> **ABOUT THIS EXERCISE**:
Report each line from the data below that holds the word "news".

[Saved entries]
● ● ● ● ● ● ●

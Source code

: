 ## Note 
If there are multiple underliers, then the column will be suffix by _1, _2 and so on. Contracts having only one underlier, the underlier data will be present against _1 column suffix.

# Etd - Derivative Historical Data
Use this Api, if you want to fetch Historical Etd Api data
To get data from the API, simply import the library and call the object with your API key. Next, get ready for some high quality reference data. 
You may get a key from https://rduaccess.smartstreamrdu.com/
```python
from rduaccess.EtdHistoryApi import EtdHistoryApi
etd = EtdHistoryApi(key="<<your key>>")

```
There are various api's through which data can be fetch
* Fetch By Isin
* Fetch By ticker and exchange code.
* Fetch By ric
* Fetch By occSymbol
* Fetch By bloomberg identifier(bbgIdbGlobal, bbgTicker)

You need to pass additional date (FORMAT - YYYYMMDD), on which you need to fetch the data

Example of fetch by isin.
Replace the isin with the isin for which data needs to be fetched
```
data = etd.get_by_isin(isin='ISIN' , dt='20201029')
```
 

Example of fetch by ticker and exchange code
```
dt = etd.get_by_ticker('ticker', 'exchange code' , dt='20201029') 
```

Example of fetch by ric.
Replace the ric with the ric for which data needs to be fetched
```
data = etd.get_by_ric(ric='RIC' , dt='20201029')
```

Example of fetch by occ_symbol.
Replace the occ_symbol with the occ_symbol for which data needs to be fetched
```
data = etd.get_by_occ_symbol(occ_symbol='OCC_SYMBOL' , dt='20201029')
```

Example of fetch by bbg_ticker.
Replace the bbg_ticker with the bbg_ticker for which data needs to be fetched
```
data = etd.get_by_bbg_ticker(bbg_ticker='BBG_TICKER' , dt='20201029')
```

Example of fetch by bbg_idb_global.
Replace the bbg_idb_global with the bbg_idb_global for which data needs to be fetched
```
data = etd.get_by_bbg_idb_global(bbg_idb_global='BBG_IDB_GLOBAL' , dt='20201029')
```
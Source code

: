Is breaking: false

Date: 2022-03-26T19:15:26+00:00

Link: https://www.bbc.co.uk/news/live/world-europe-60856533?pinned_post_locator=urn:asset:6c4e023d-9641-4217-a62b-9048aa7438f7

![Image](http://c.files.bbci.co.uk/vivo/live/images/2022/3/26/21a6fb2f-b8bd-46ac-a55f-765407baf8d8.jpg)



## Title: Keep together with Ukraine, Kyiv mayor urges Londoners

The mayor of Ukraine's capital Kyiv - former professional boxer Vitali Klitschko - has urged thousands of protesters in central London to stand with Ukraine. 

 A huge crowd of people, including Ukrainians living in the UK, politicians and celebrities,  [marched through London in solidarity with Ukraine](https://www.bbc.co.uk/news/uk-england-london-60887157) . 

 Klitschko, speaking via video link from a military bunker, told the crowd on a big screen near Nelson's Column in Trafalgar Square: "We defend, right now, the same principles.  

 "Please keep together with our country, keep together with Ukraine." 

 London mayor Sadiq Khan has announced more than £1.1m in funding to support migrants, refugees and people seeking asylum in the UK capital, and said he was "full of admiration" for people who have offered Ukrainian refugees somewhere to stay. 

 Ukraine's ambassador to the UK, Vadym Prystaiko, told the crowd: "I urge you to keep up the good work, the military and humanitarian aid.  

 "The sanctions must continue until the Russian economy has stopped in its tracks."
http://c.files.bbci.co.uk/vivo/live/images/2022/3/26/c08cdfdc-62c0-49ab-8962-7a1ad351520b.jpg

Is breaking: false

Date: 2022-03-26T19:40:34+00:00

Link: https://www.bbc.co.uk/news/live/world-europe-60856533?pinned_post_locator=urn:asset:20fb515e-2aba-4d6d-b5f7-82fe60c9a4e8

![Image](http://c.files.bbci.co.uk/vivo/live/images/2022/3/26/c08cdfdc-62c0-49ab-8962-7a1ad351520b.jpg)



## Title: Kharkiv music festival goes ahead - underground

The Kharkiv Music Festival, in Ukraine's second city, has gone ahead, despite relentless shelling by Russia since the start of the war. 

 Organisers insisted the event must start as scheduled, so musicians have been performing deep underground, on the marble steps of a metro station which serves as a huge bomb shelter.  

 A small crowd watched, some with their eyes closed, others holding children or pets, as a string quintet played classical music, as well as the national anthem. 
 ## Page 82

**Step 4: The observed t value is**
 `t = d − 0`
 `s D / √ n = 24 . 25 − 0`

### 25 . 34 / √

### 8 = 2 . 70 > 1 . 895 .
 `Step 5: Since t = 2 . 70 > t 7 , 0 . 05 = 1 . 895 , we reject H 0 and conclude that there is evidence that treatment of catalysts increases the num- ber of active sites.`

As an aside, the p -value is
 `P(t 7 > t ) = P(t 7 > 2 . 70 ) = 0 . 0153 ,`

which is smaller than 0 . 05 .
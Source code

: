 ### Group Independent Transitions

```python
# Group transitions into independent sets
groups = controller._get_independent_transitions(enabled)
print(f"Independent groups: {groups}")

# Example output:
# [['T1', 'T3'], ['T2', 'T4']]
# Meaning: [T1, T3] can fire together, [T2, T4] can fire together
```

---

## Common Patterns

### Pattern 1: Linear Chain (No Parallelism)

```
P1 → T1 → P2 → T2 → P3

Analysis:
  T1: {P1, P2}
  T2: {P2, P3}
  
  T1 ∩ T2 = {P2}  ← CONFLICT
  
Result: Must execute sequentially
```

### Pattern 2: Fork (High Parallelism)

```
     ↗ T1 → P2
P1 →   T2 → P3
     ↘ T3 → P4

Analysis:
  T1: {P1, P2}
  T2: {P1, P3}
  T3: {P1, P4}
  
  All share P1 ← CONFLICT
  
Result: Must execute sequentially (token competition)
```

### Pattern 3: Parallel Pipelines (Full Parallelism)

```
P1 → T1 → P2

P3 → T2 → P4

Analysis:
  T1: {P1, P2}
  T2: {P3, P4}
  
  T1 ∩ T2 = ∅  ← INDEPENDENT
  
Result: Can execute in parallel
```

● ● ● ● ● ● ●

> **EXERCISE SOLUTION**:
Link: https://www.bbc.co.uk/news/live/world-europe-60856533?pinned_post_locator=urn:asset:6c4e023d-9641-4217-a62b-9048aa7438f7
 A huge crowd of people, including Ukrainians living in the UK, politicians and celebrities,  [marched through London in solidarity with Ukraine](https://www.bbc.co.uk/news/uk-england-london-60887157) . 
Link: https://www.bbc.co.uk/news/live/world-europe-60856533?pinned_post_locator=urn:asset:20fb515e-2aba-4d6d-b5f7-82fe60c9a4e8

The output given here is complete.